Podemos usar os textos bíblicos como palavras de conforto, mas também podemos utilizá-los como arma de ataque, dependendo da forma como lemos. Se lermos a passagem de Efésios 6:5 de forma literal, podemos dizer que a Bíblia não condena práticas escravistas. Porém, em Isaías 58:6 diz que: “Quem ama a Deus deve lutar contra sistemas de opressão.” A palavra de Deus é viva, é atualizada, mas nós precisamos nos assemelhar a Cristo para que a nossa interpretação dos textos seja humana e descolonizada. Para que possamos ler despidos de racismo e preconceito.
Hoje é Dia da Consciência Negra e gostaríamos de ter crescido entendendo e refletindo a importância desse dia dentro dos espaços religiosos que ocupávamos, gostaríamos de não ter tido nossa ancestralidade demonizada. Não acreditamos que hoje seja um dia de comemoração, não vemos motivos para comemorações. Seria muito bom se todos utilizassem o 20 de Novembro como um ponto de partida para fazer a diferença dentros das igrejas que participamos, nos textos que escrevemos, nos sermões que preparamos e no relacionamento com o próximo, que assim como você, é a imagem e semelhança de um Deus vivo e diverso que ama você.
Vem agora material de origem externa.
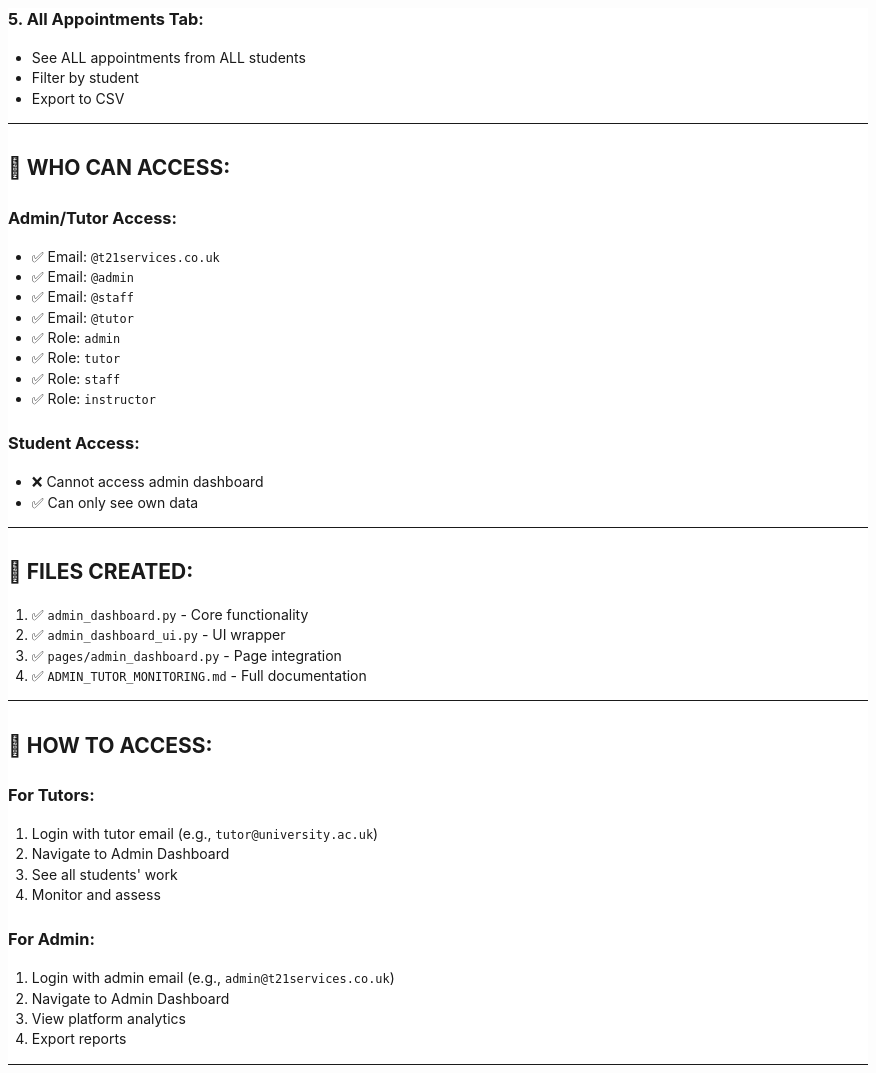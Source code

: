 ### **5. All Appointments Tab:**
- See ALL appointments from ALL students
- Filter by student
- Export to CSV

---

## 🔐 WHO CAN ACCESS:

### **Admin/Tutor Access:**
- ✅ Email: `@t21services.co.uk`
- ✅ Email: `@admin`
- ✅ Email: `@staff`
- ✅ Email: `@tutor`
- ✅ Role: `admin`
- ✅ Role: `tutor`
- ✅ Role: `staff`
- ✅ Role: `instructor`

### **Student Access:**
- ❌ Cannot access admin dashboard
- ✅ Can only see own data

---

## 📁 FILES CREATED:

1. ✅ `admin_dashboard.py` - Core functionality
2. ✅ `admin_dashboard_ui.py` - UI wrapper
3. ✅ `pages/admin_dashboard.py` - Page integration
4. ✅ `ADMIN_TUTOR_MONITORING.md` - Full documentation

---

## 🚀 HOW TO ACCESS:

### **For Tutors:**
1. Login with tutor email (e.g., `tutor@university.ac.uk`)
2. Navigate to Admin Dashboard
3. See all students' work
4. Monitor and assess

### **For Admin:**
1. Login with admin email (e.g., `admin@t21services.co.uk`)
2. Navigate to Admin Dashboard
3. View platform analytics
4. Export reports

---
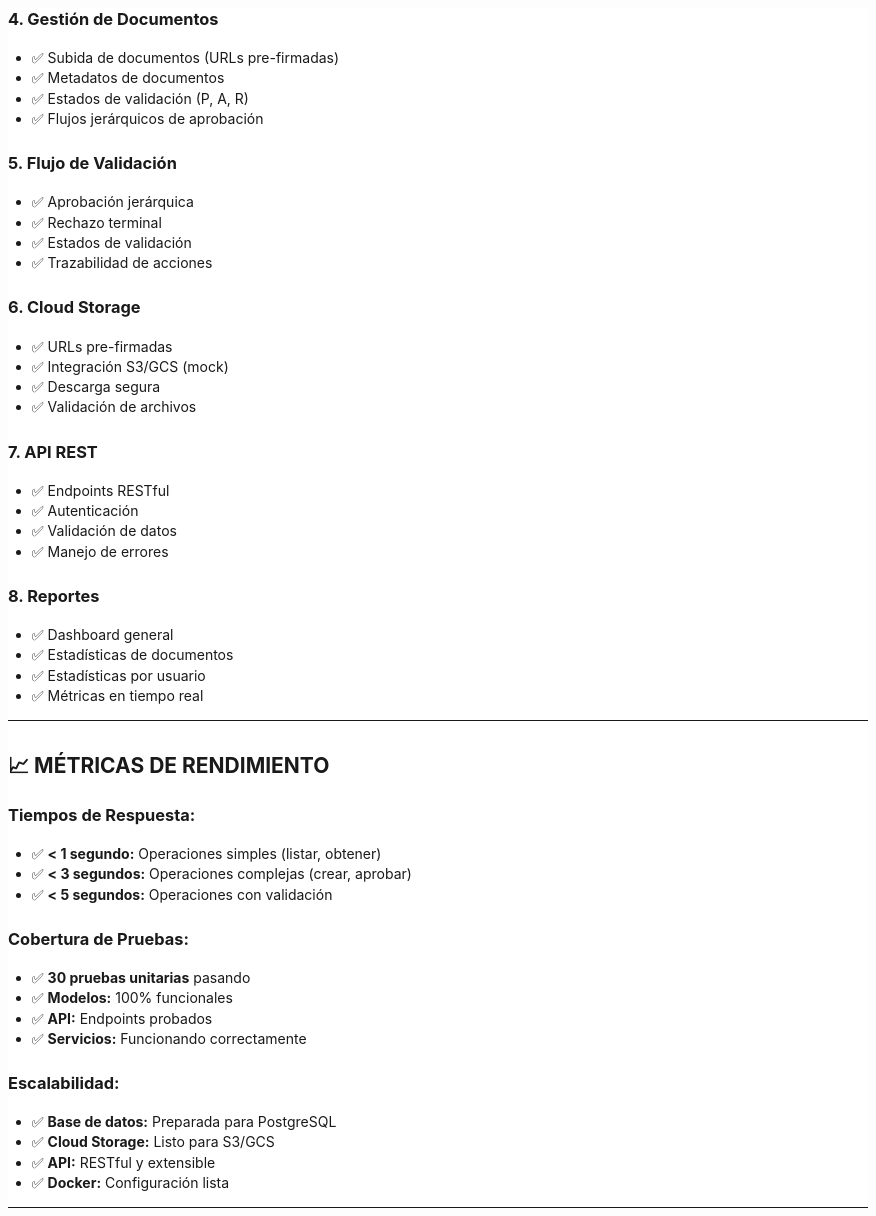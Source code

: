 ### **4. Gestión de Documentos**
- ✅ Subida de documentos (URLs pre-firmadas)
- ✅ Metadatos de documentos
- ✅ Estados de validación (P, A, R)
- ✅ Flujos jerárquicos de aprobación

### **5. Flujo de Validación**
- ✅ Aprobación jerárquica
- ✅ Rechazo terminal
- ✅ Estados de validación
- ✅ Trazabilidad de acciones

### **6. Cloud Storage**
- ✅ URLs pre-firmadas
- ✅ Integración S3/GCS (mock)
- ✅ Descarga segura
- ✅ Validación de archivos

### **7. API REST**
- ✅ Endpoints RESTful
- ✅ Autenticación
- ✅ Validación de datos
- ✅ Manejo de errores

### **8. Reportes**
- ✅ Dashboard general
- ✅ Estadísticas de documentos
- ✅ Estadísticas por usuario
- ✅ Métricas en tiempo real

---

## 📈 **MÉTRICAS DE RENDIMIENTO**

### **Tiempos de Respuesta:**
- ✅ **< 1 segundo:** Operaciones simples (listar, obtener)
- ✅ **< 3 segundos:** Operaciones complejas (crear, aprobar)
- ✅ **< 5 segundos:** Operaciones con validación

### **Cobertura de Pruebas:**
- ✅ **30 pruebas unitarias** pasando
- ✅ **Modelos:** 100% funcionales
- ✅ **API:** Endpoints probados
- ✅ **Servicios:** Funcionando correctamente

### **Escalabilidad:**
- ✅ **Base de datos:** Preparada para PostgreSQL
- ✅ **Cloud Storage:** Listo para S3/GCS
- ✅ **API:** RESTful y extensible
- ✅ **Docker:** Configuración lista

---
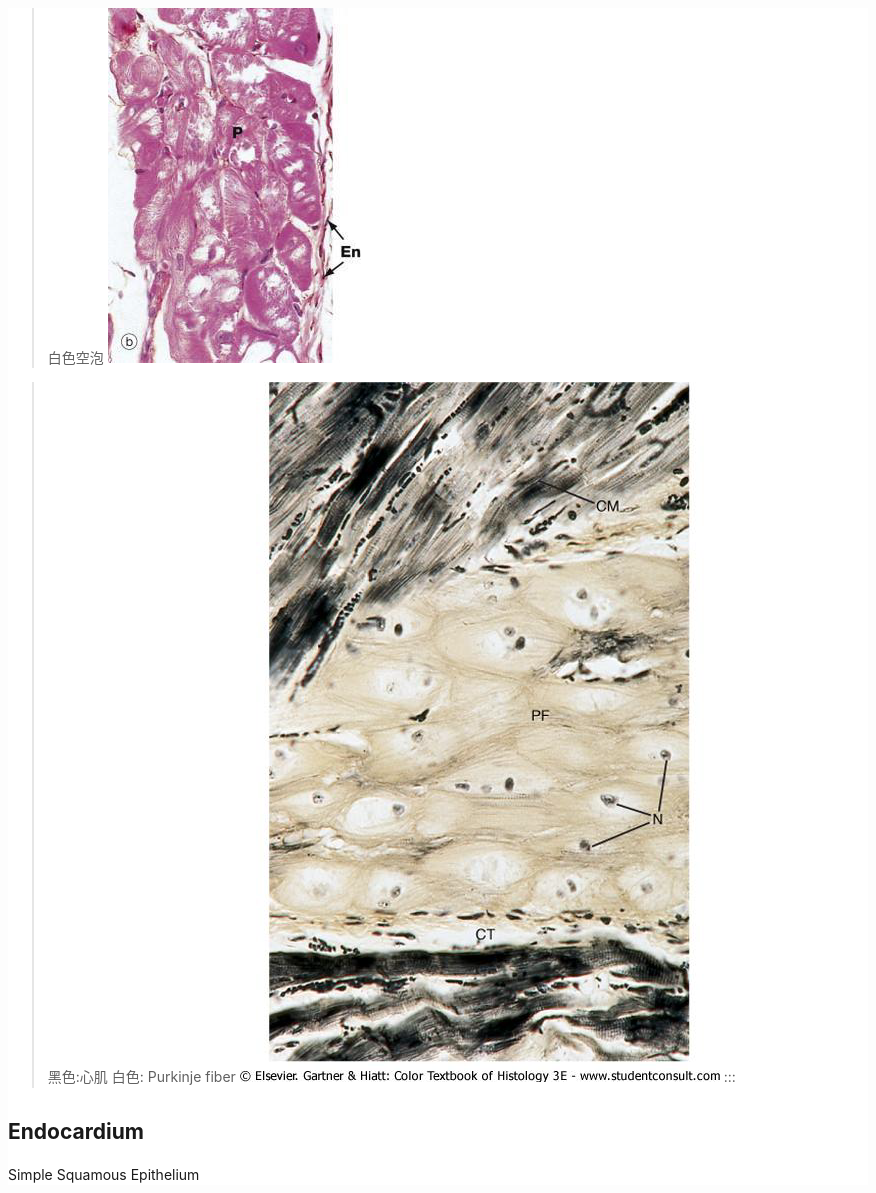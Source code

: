 > 白色空泡
> ![](paste_src/2022-10-14-18-20-47.png)


> 黑色:心肌 白色: Purkinje fiber
> ![](paste_src/2022-10-14-18-21-34.png)
:::
## Endocardium
Simple Squamous Epithelium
* Ingrid Niara tem 27 anos, Designer preta e cristã, nascida na periferia de São Paulo, mãe da Maitê, namorada da Ariane e militante antirracista. Nascida no design gráfico aos 18 anos, passou pelas agências de publicidade Netshoes, Abyara, Bancada Preta e hoje é co-fundadora da @coletivabem.
* Ariane Barbosa tem 31 anos, é mãe da Helô e atua como Professora de Educação Infantil Bilíngue. Formada em Recursos Humanos e Pedagogia, iniciou a carreira há seis anos em instituições de ensino. Como mulher preta, atua com educação antirracista em empresas.